Rendered images with source text:

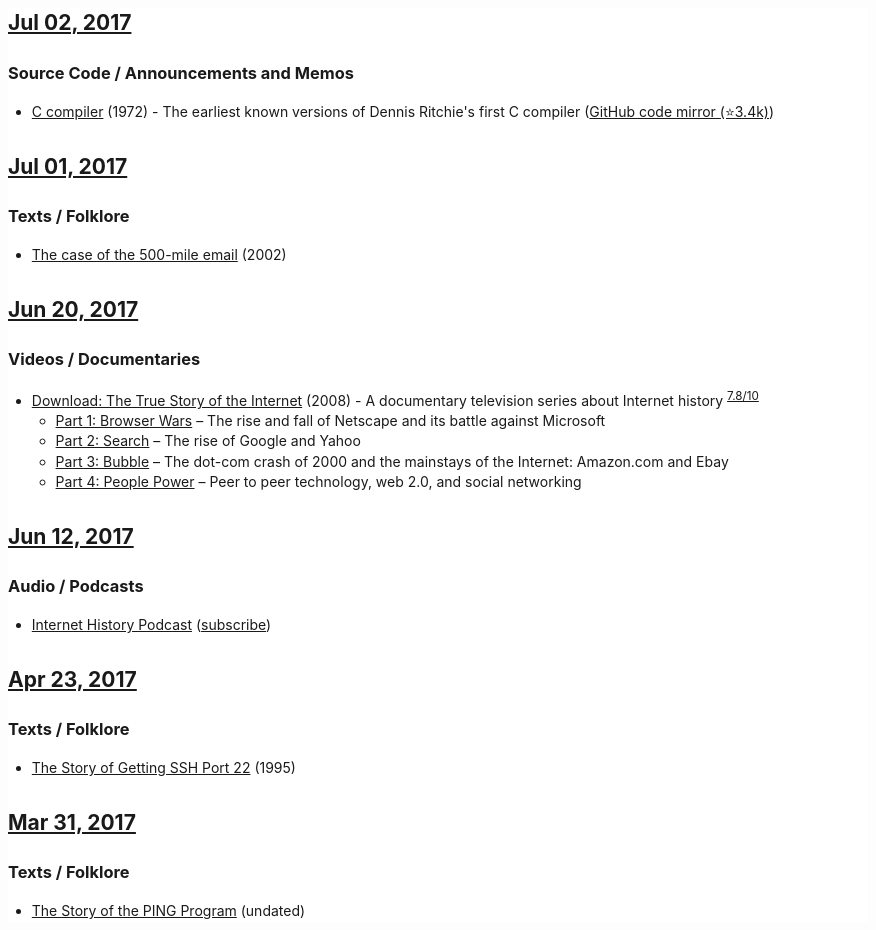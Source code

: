 ## [Jul 02, 2017](/content/2017/07/02/README.md)

### Source Code / Announcements and Memos

*   [C compiler](https://www.bell-labs.com/usr/dmr/www/primevalC.html) (1972) - The earliest known versions of Dennis Ritchie's first C compiler ([GitHub code mirror (⭐3.4k)](https://github.com/mortdeus/legacy-cc))

## [Jul 01, 2017](/content/2017/07/01/README.md)

### Texts / Folklore

*   [The case of the 500-mile email](https://www.ibiblio.org/harris/500milemail.html) (2002)

## [Jun 20, 2017](/content/2017/06/20/README.md)

### Videos / Documentaries

*   [Download: The True Story of the Internet](https://en.wikipedia.org/wiki/Download_The_True_Story_of_the_Internet) (2008) - A documentary television series about Internet history <sup>[7.8/10](https://www.imdb.com/title/tt1684716/)</sup>
    *   [Part 1: Browser Wars](https://www.youtube.com/watch?v=VANORrzKX50) – The rise and fall of Netscape and its battle against Microsoft
    *   [Part 2: Search](https://www.youtube.com/watch?v=Jjbh9FFW6VE) – The rise of Google and Yahoo
    *   [Part 3: Bubble](https://www.youtube.com/watch?v=aQjnkyoNIfg) – The dot-com crash of 2000 and the mainstays of the Internet: Amazon.com and Ebay
    *   [Part 4: People Power](https://www.youtube.com/watch?v=f42J_reRO0Q) – Peer to peer technology, web 2.0, and social networking

## [Jun 12, 2017](/content/2017/06/12/README.md)

### Audio / Podcasts

*   [Internet History Podcast](http://www.internethistorypodcast.com/) ([subscribe](https://itunes.apple.com/us/podcast/internet-history-podcast/id829119009))

## [Apr 23, 2017](/content/2017/04/23/README.md)

### Texts / Folklore

*   [The Story of Getting SSH Port 22](https://www.ssh.com/ssh/port) (1995)

## [Mar 31, 2017](/content/2017/03/31/README.md)

### Texts / Folklore

*   [The Story of the PING Program](http://ftp.arl.army.mil/\~mike/ping.html) (undated)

**Task item:** Each line of the data that holds "rise" should be copied.

**Exercise response:**
    *   [Part 1: Browser Wars](https://www.youtube.com/watch?v=VANORrzKX50) – The rise and fall of Netscape and its battle against Microsoft
    *   [Part 2: Search](https://www.youtube.com/watch?v=Jjbh9FFW6VE) – The rise of Google and Yahoo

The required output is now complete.